### EXERCISE DETAILS
Scan the records for lines with the word "json", and copy every such line.

### SUPPLIED DATA
▽

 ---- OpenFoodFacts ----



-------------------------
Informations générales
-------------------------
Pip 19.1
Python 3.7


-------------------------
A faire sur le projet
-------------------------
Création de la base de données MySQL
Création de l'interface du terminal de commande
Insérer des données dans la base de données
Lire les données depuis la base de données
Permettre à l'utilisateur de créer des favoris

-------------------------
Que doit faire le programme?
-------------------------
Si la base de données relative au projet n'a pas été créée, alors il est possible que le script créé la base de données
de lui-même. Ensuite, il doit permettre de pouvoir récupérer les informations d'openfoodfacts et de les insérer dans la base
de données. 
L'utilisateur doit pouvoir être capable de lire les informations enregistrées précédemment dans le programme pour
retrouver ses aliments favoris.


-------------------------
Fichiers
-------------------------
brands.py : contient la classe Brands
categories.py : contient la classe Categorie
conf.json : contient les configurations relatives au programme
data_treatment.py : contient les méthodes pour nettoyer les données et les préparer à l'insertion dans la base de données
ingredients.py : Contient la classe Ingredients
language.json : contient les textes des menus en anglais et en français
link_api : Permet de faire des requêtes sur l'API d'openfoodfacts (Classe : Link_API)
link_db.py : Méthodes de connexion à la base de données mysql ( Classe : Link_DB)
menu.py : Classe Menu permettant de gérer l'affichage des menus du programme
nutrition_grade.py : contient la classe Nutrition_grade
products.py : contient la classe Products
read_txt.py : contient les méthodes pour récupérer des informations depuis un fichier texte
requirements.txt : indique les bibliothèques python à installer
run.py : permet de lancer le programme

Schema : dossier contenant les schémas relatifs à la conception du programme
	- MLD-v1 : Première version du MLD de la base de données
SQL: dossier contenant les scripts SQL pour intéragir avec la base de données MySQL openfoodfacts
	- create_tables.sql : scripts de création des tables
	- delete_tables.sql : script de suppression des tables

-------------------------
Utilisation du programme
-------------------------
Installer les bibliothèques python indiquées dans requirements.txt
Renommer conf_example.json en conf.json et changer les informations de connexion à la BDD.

△

### EXPECTED ANSWER
conf.json : contient les configurations relatives au programme
language.json : contient les textes des menus en anglais et en français
Renommer conf_example.json en conf.json et changer les informations de connexion à la BDD.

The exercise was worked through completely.